The Iron Curtain was an ideological and physical barrier that cut Europe into East and West for decades. Though the Cold War is now over, traces of the Curtain remain, both in the landscape and in people’s memories. By following the full 3,000-mile route of that barrier, Phillips brings to light the historical events—some grandiose, but many small enough for an individual to spark them—that helped to define the second half of the twentieth century and the modern world.
Phillips’s remarkable travels take him from Norway’s northernmost tip, where locals on both sides of the border enjoy cordial commercial relations despite lingering political tensions, to a haunting Azerbaijani city that is filled with tributes to the nation’s ruling family but almost devoid of people. At each stop, he unveils more of the continent’s turbulent history, from wars and annexations to daring escapes and cultural erasure. He speaks with ordinary people who lived in the Iron Curtain’s long shadow. Their recollections make it plain that Cold War battle lines were not as clear-cut as each side’s propaganda implied.

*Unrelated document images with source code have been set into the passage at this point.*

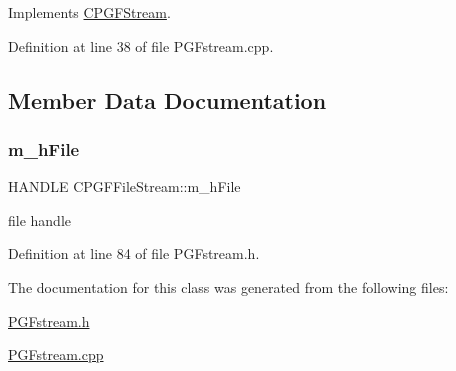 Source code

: Implements \mbox{\hyperlink{classCPGFStream_a0a46ae977995134787219288f4123134}{C\+P\+G\+F\+Stream}}.



Definition at line 38 of file P\+G\+Fstream.\+cpp.


\begin{DoxyCode}{0}

\end{DoxyCode}


\subsection{Member Data Documentation}
\mbox{\label{classCPGFFileStream_a3e442cbf8c1a8f66d737c36ceb0c9f32}} 
\subsubsection{\texorpdfstring{m\_hFile}{m\_hFile}}
{\footnotesize\ttfamily H\+A\+N\+D\+LE C\+P\+G\+F\+File\+Stream\+::m\+\_\+h\+File\hspace{0.3cm}{\ttfamily [protected]}}



file handle 



Definition at line 84 of file P\+G\+Fstream.\+h.



The documentation for this class was generated from the following files\+:\begin{DoxyCompactItemize}
\item 
\mbox{\hyperlink{PGFstream_8h}{P\+G\+Fstream.\+h}}\item 
\mbox{\hyperlink{PGFstream_8cpp}{P\+G\+Fstream.\+cpp}}\end{DoxyCompactItemize}
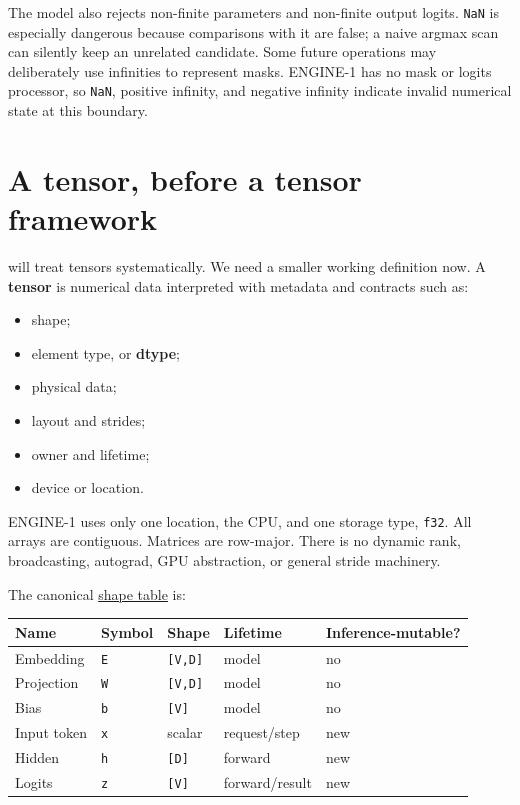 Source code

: The model also rejects non-finite parameters and non-finite output
logits. \texttt{NaN} is especially dangerous because comparisons with it
are false; a naive argmax scan can silently keep an unrelated candidate.
Some future operations may deliberately use infinities to represent
masks. ENGINE-1 has no mask or logits processor, so \texttt{NaN},
positive infinity, and negative infinity indicate invalid numerical
state at this boundary.

\section{A tensor, before a tensor
framework}\label{a-tensor-before-a-tensor-framework}

 will treat tensors systematically. We need a smaller working
definition now. A \textbf{tensor} is numerical data interpreted with
metadata and contracts such as:

\begin{itemize}
\tightlist
\item
  shape;
\item
  element type, or \textbf{dtype};
\item
  physical data;
\item
  layout and strides;
\item
  owner and lifetime;
\item
  device or location.
\end{itemize}

ENGINE-1 uses only one location, the CPU, and one storage type,
\texttt{f32}. All arrays are contiguous. Matrices are row-major. There
is no dynamic rank, broadcasting, autograd, GPU abstraction, or general
stride machinery.

The canonical
\href{https://github.com/hermonai/inside-the-llm-engine/blob/astra-visual-rewrite/diagrams/model/tiny-model-tensor-shapes.txt}{shape
table} is:

{\def\LTcaptype{none} %
\begin{longtable}[]{@{}lllll@{}}
\toprule\noalign{}
Name & Symbol & Shape & Lifetime & Inference-mutable? \\
\midrule\noalign{}
\endhead
\bottomrule\noalign{}
\endlastfoot
Embedding & \texttt{E} & \texttt{{[}V,D{]}} & model & no \\
Projection & \texttt{W} & \texttt{{[}V,D{]}} & model & no \\
Bias & \texttt{b} & \texttt{{[}V{]}} & model & no \\
Input token & \texttt{x} & scalar & request/step & new \\
Hidden & \texttt{h} & \texttt{{[}D{]}} & forward & new \\
Logits & \texttt{z} & \texttt{{[}V{]}} & forward/result & new \\
\end{longtable}
}

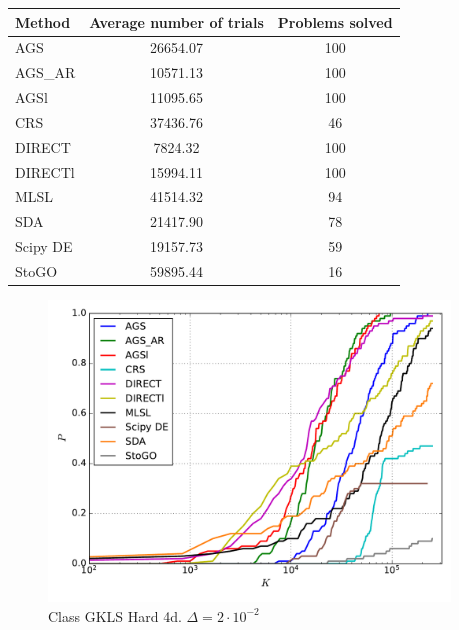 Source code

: \documentclass[a4paper]{article}
\begin{document}
\begin{tabular}{lcc}
\hline
 Method   &  Average number of trials  &  Problems solved  \\
\hline
 AGS      &          26654.07          &        100        \\
 AGS\_AR   &          10571.13          &        100        \\
 AGSl     &          11095.65          &        100        \\
 CRS      &          37436.76          &        46         \\
 DIRECT   &          7824.32           &        100        \\
 DIRECTl  &          15994.11          &        100        \\
 MLSL     &          41514.32          &        94         \\
 SDA      &          21417.90          &        78         \\
 Scipy DE &          19157.73          &        59         \\
 StoGO    &          59895.44          &        16         \\
\hline
\end{tabular}
\begin{figure}[H]
  \center
  \includegraphics[width=0.95\textwidth]{../experiments/gklsh4d/cmc.pdf}
  \caption{Class GKLS Hard 4d. $\Delta=2\cdot10^{-2}$}
\end{figure}
\end{document}
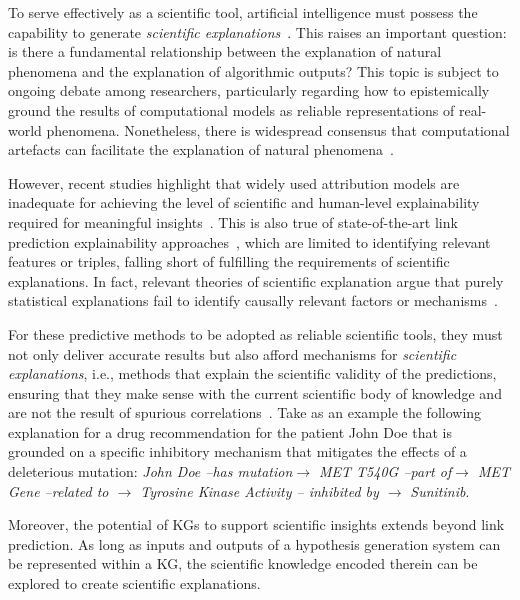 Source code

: \documentclass{article}
\theoremstyle{definition}
\begin{document}
To serve effectively as a scientific tool, artificial intelligence must possess the capability to generate \textit{scientific explanations}~\cite{duran2021dissecting}. This raises an important question: is there a fundamental relationship between the explanation of natural phenomena and the explanation of algorithmic outputs? This topic is subject to ongoing debate among researchers, particularly regarding how to epistemically ground the results of computational models as reliable representations of real-world phenomena. Nonetheless, there is widespread consensus that computational artefacts can facilitate the explanation of natural phenomena~\cite{duran2017varying,krohs2008digital,duran2021dissecting}.

However, recent studies highlight that widely used attribution models \cite{ribeiro2016should,lundberg2017unified} are inadequate for achieving the level of scientific and human-level explainability required for meaningful insights~\cite{chou2022counterfactuals}. This is also true of state-of-the-art link prediction explainability approaches~\cite{rossi2022kelpie,betz2022adversarial}, which are limited to identifying relevant features or triples, falling short of fulfilling the requirements of scientific explanations. In fact, relevant theories of scientific explanation argue that purely statistical explanations fail to identify causally relevant factors or mechanisms~\cite{salmon1984scientific}.

For these predictive methods to be adopted as reliable scientific tools, they must not only deliver accurate results but also afford mechanisms for \textit{scientific explanations}, i.e., methods that explain the scientific validity of the predictions, ensuring that they make sense with the current scientific body of knowledge and are not the result of spurious correlations~\cite{holzinger2019causability}. Take as an example the following explanation for a drug recommendation for the patient John Doe that is grounded on a specific inhibitory mechanism that mitigates the effects of a deleterious mutation:
   \textit{ \textit{John Doe} --has mutation$\rightarrow$ \textit{MET T540G} --part of$\rightarrow$  \textit{MET Gene} --related to $\rightarrow$  \textit{Tyrosine Kinase Activity} -- inhibited by $\rightarrow$ }\textit{Sunitinib}.


Moreover, the potential of KGs to support scientific insights extends beyond link prediction. As long as inputs and outputs of a hypothesis generation system can be represented within a KG, the scientific knowledge encoded therein can be explored to create scientific explanations. 
\end{document}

The story of the Iron Curtain remains relevant today as Western nations grow more nostalgic for communist authoritarianism and more xenophobic toward contemporary refugees. In some places, Phillips’s narrative takes on a prophetic quality in light of Russia’s invasion of Ukraine. By turns painful and poignant, Retracing the Iron Curtain is much more than a simple travelogue or history: it is a love letter to human kindness and a plea for decency in the face of indecent, inhumane government oppression.
Retracing the Iron Curtain is a fascinating, nuanced travel narrative about the history and legacy of Europe’s most infamous border.